Ледяной тон подействовал отрезвляюще, и, успокоившись, Арман подошёл к столу.
- Простите меня, Анрио. Порой на меня накатывает волна чувств, несвойственных мне, и я склонен видеть вещи в мрачных тонах. Вы правы в том, что, не зная ничего наверняка, глупо строить предположения. Совсем как девица, гадающая о своём счастье. Мне уже известно всё, что мне необходимо.
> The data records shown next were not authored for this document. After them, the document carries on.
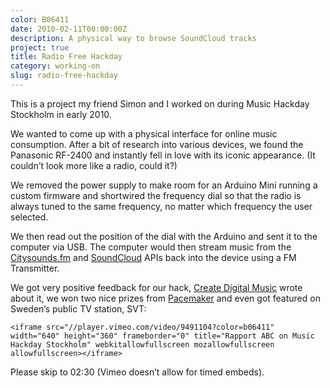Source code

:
 ```yaml
---
color: B06411
date: 2010-02-11T00:00:00Z
description: A physical way to browse SoundCloud tracks
project: true
title: Radio Free Hackday
category: working-on
slug: radio-free-hackday
---
```


This is a project my friend Simon and I worked on during Music Hackday Stockholm in early 2010.

We wanted to come up with a physical interface for online music consumption. After a bit of research into various devices, we found the Panasonic RF-2400 and instantly fell in love with its iconic appearance. (It couldn’t look more like a radio, could it?)

We removed the power supply to make room for an Arduino Mini running a custom firmware and shortwired the frequency dial so that the radio is always tuned to the same frequency, no matter which frequency the user selected.

We then read out the position of the dial with the Arduino and sent it to the computer via USB. The computer would then stream music from the [Citysounds.fm][citysounds] and [SoundCloud][soundcloud] APIs back into the device using a FM Transmitter.

We got very positive feedback for our hack, [Create Digital Music][cdm_mhd_sthml] wrote about it, we won two nice prizes from [Pacemaker][pacemaker] and even got featured on Sweden’s public TV station, SVT:

<div class="embed video vimeo">
    <style type="text/css" scoped>
        .embed:after {
            padding-top: 56.25% !important;
        }
    </style>

    <iframe src="//player.vimeo.com/video/9491104?color=b06411" width="640" height="360" frameborder="0" title="Rapport ABC on Music Hackday Stockholm" webkitallowfullscreen mozallowfullscreen allowfullscreen></iframe>
</div>

Please skip to 02:30 (Vimeo doesn’t allow for timed embeds).

[soundcloud]:    http://soundcloud.com
[citysounds]:    http://citysounds.fm
[cdm_mhd_sthml]: http://createdigitalmusic.com/2010/02/diy-community-your-web-connected-musical-future-at-music-hackday-stockholm/
[pacemaker]:     http://pacemaker.com
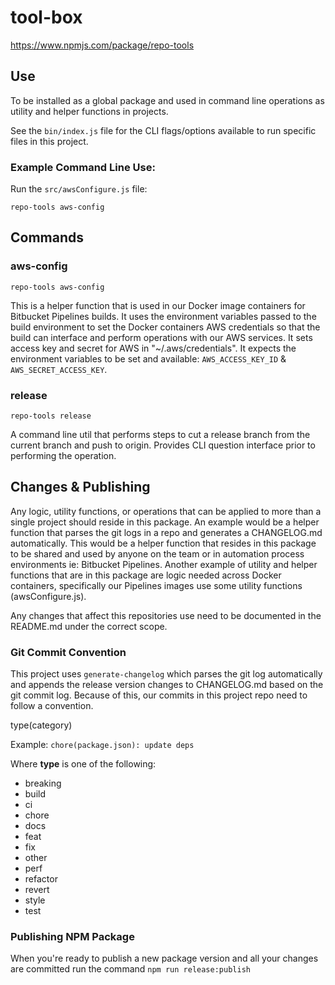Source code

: # tool-box

https://www.npmjs.com/package/repo-tools

## Use

To be installed as a global package and used in command line operations
as utility and helper functions in projects.

See the `bin/index.js` file for the CLI flags/options available to run
specific files in this project.

### Example Command Line Use:

Run the `src/awsConfigure.js` file:
```
repo-tools aws-config
```

## Commands

### aws-config
```
repo-tools aws-config
```
This is a helper function that is used in our Docker image containers
for Bitbucket Pipelines builds. It uses the environment variables
passed to the build environment to set the Docker containers AWS
credentials so that the build can interface and perform operations with
our AWS services. It sets access key and secret for AWS in
"~/.aws/credentials". It expects the environment variables to be set
and available: `AWS_ACCESS_KEY_ID` & `AWS_SECRET_ACCESS_KEY`.

### release
```
repo-tools release
```
A command line util that performs steps to cut a release branch
from the current branch and push to origin. Provides CLI question
interface prior to performing the operation.

## Changes & Publishing

Any logic, utility functions, or operations that can be applied to
more than a single project should reside in this package. An example
would be a helper function that parses the git logs in a repo and
generates a CHANGELOG.md automatically. This would be a helper function
that resides in this package to be shared and used by anyone on the team
or in automation process environments ie: Bitbucket Pipelines. Another
example of utility and helper functions that are in this package are
logic needed across Docker containers, specifically our Pipelines
images use some utility functions (awsConfigure.js).

Any changes that affect this repositories use need to be documented in
the README.md under the correct scope.

### Git Commit Convention

This project uses `generate-changelog` which parses the git log
automatically and appends the release version changes to CHANGELOG.md
based on the git commit log. Because of this, our commits in this
project repo need to follow a convention.

type(category)

Example: `chore(package.json): update deps`

Where **type** is one of the following:

- breaking
- build
- ci
- chore
- docs
- feat
- fix
- other
- perf
- refactor
- revert
- style
- test

### Publishing NPM Package

When you're ready to publish a new package version and all your
changes are committed run the command `npm run release:publish`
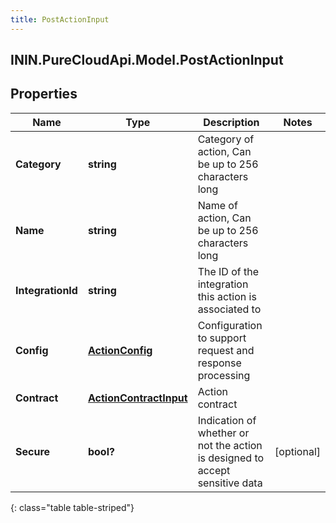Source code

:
 ```yaml
---
title: PostActionInput
---
```

## ININ.PureCloudApi.Model.PostActionInput

## Properties

|Name | Type | Description | Notes|
|------------ | ------------- | ------------- | -------------|
| **Category** | **string** | Category of action, Can be up to 256 characters long | |
| **Name** | **string** | Name of action, Can be up to 256 characters long | |
| **IntegrationId** | **string** | The ID of the integration this action is associated to | |
| **Config** | [**ActionConfig**](ActionConfig.html) | Configuration to support request and response processing | |
| **Contract** | [**ActionContractInput**](ActionContractInput.html) | Action contract | |
| **Secure** | **bool?** | Indication of whether or not the action is designed to accept sensitive data | [optional] |
{: class="table table-striped"}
- Вот как? - приподнял левую бровь Франсуа-Анри. - Не знаю, что опаснее - ваш мрачный пессимизм или вот эта излишняя самонадеянность?
- Нет. Я знаю...
- Хорошо! Я верю вам, - примирительно улыбнулся Франсуа-Анри, - но всё-таки советую написать ей. Пошлём записку с одной из этих девиц. Они с радостью передадут Её высочеству, что о ней думает некий дворянин, высокий и суровый, прямо как генерал на старинном портрете...
- Анрио! - вскрикнул доведённый до отчаянья де Руже. - Вы забываетесь!
- Простите мне эту шутку, Арман! Но порой вы забываете о том, какой вы есть на самом деле. Кто как ни я, должен напомнить вам о том, что вы - выдающийся дворянин и блестящий офицер, каких поискать?
Раскрыв оконные рамы во всю ширь, дю Плесси-Бельер высунулся наружу и, ничуть не таясь, проследил за девушками, которые, звонко смеясь над чем-то, свернули с парковой аллеи и скрылись в воротах внутреннего двора казармы.
- Пишите скорее! Я перехвачу их до того, как их проводят в комнату вашего ординарца.
- Но я не хочу, чтобы Леон узнал об этом!
- Наш славный Данжюс ничего не узнает, - ободрил его маркиз, - доверьтесь мне! Пишите письмо и запечатайте его моей печаткой. А чтобы только Её высочество поняла, от кого это послание добавьте что-нибудь своё... Что-то знакомое вам обоим.
- Я знаю, - кивнул Арман, вспомнив о прогулке к берегу пруда, скованного крепким зимним льдом, где в узкой полынье плавал белоснежный лебедь - верный друг и хранитель секретов, как представила его Генриетта. - Я вспомнил…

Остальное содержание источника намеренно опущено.